Ungefilterte Berichte aus dem Einsatzalltag
Im Zentrum der Veranstaltung standen keine statistischen Tabellen oder erhobenen Zeigefinger, sondern persönliche Berichte von Einsatzkräften, die täglich mit den Konsequenzen von Leichtsinn im Straßenverkehr konfrontiert sind. Polizisten, Notfallsanitäter, Seelsorger, Leitstellenmitarbeiter und Feuerwehrleute schilderten den Schülerinnen und Schülern unverblümt ihre Erlebnisse an realen Unfallorten in der Region Osthessen.
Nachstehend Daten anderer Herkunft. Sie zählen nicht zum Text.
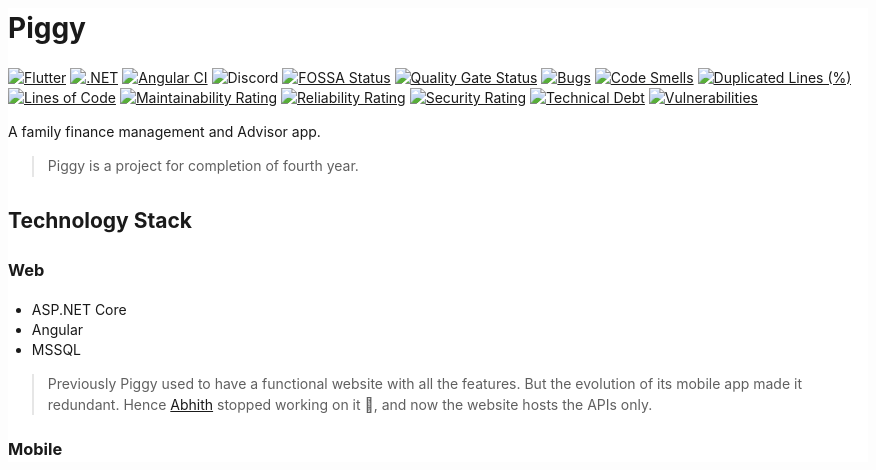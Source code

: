 # Piggy

[![Flutter](https://github.com/piggyvault/piggyvault/actions/workflows/flutter.yml/badge.svg)](https://github.com/piggyvault/piggyvault/actions/workflows/flutter.yml)
[![.NET](https://github.com/piggyvault/piggyvault/actions/workflows/dotnet.yml/badge.svg)](https://github.com/piggyvault/piggyvault/actions/workflows/dotnet.yml)
[![Angular CI](https://github.com/piggyvault/piggyvault/actions/workflows/angular-ci.yml/badge.svg)](https://github.com/piggyvault/piggyvault/actions/workflows/angular-ci.yml)
![Discord](https://img.shields.io/discord/644203940027695132)
[![FOSSA Status](https://app.fossa.com/api/projects/git%2Bgithub.com%2Fpiggyvault%2Fpiggyvault.svg?type=shield)](https://app.fossa.com/projects/git%2Bgithub.com%2Fpiggyvault%2Fpiggyvault?ref=badge_shield)
[![Quality Gate Status](https://sonarcloud.io/api/project_badges/measure?project=piggyvault_piggyvault&metric=alert_status)](https://sonarcloud.io/dashboard?id=piggyvault_piggyvault)
[![Bugs](https://sonarcloud.io/api/project_badges/measure?project=piggyvault_piggyvault&metric=bugs)](https://sonarcloud.io/dashboard?id=piggyvault_piggyvault)
[![Code Smells](https://sonarcloud.io/api/project_badges/measure?project=piggyvault_piggyvault&metric=code_smells)](https://sonarcloud.io/dashboard?id=piggyvault_piggyvault)
[![Duplicated Lines (%)](https://sonarcloud.io/api/project_badges/measure?project=piggyvault_piggyvault&metric=duplicated_lines_density)](https://sonarcloud.io/dashboard?id=piggyvault_piggyvault)
[![Lines of Code](https://sonarcloud.io/api/project_badges/measure?project=piggyvault_piggyvault&metric=ncloc)](https://sonarcloud.io/dashboard?id=piggyvault_piggyvault)
[![Maintainability Rating](https://sonarcloud.io/api/project_badges/measure?project=piggyvault_piggyvault&metric=sqale_rating)](https://sonarcloud.io/dashboard?id=piggyvault_piggyvault)
[![Reliability Rating](https://sonarcloud.io/api/project_badges/measure?project=piggyvault_piggyvault&metric=reliability_rating)](https://sonarcloud.io/dashboard?id=piggyvault_piggyvault)
[![Security Rating](https://sonarcloud.io/api/project_badges/measure?project=piggyvault_piggyvault&metric=security_rating)](https://sonarcloud.io/dashboard?id=piggyvault_piggyvault)
[![Technical Debt](https://sonarcloud.io/api/project_badges/measure?project=piggyvault_piggyvault&metric=sqale_index)](https://sonarcloud.io/dashboard?id=piggyvault_piggyvault)
[![Vulnerabilities](https://sonarcloud.io/api/project_badges/measure?project=piggyvault_piggyvault&metric=vulnerabilities)](https://sonarcloud.io/dashboard?id=piggyvault_piggyvault)

A family finance management and Advisor app.

> Piggy is a project for completion of fourth year.

## Technology Stack

### Web

- ASP.NET Core
- Angular
- MSSQL

> Previously Piggy used to have a functional website with all the features. But the evolution of its mobile app made it redundant. Hence [Abhith](https://www.abhith.net) stopped working on it 🤷, and now the website hosts the APIs only.

### Mobile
Die Mitwirkenden nahmen das Publikum mit an die Unfallstellen – zu den Momenten, in denen Ablenkung durch das Smartphone, überhöhte Geschwindigkeit oder der Einfluss von Alkohol und Drogen das Leben junger Menschen schlagartig beendeten oder für immer veränderten.
„Wir wollen den Jugendlichen nicht die Freude am Fahren nehmen, sondern ihnen die Verantwortung bewusst machen, die sie ab dem Moment tragen, in dem sie den Zündschlüssel umdrehen“, betonte Herr Schmorenz vom Präventionsteam des Polizeipräsidiums Osthessen.
Nachhaltige Wirkung durch Emotion
Der „Crashkurs Hessen“ setzt bewusst auf eine emotionale Ansprache. Die geschilderten Schicksale und das gezeigte Bildmaterial verdeutlichten den Schülerinnen und Schülern der Modellschule Obersberg, dass Unfälle keine Schicksalsschläge sind, sondern in fast allen Fällen auf Fehlverhalten zurückzuführen sind – Fehlverhalten, das vermeidbar gewesen wäre.
Im Nachgang an die Präsentation erhielten die Jugendlichen die Möglichkeit, das Gehörte in Kleingruppen mit den Mitgliedern der Rettungskette aufzuarbeiten.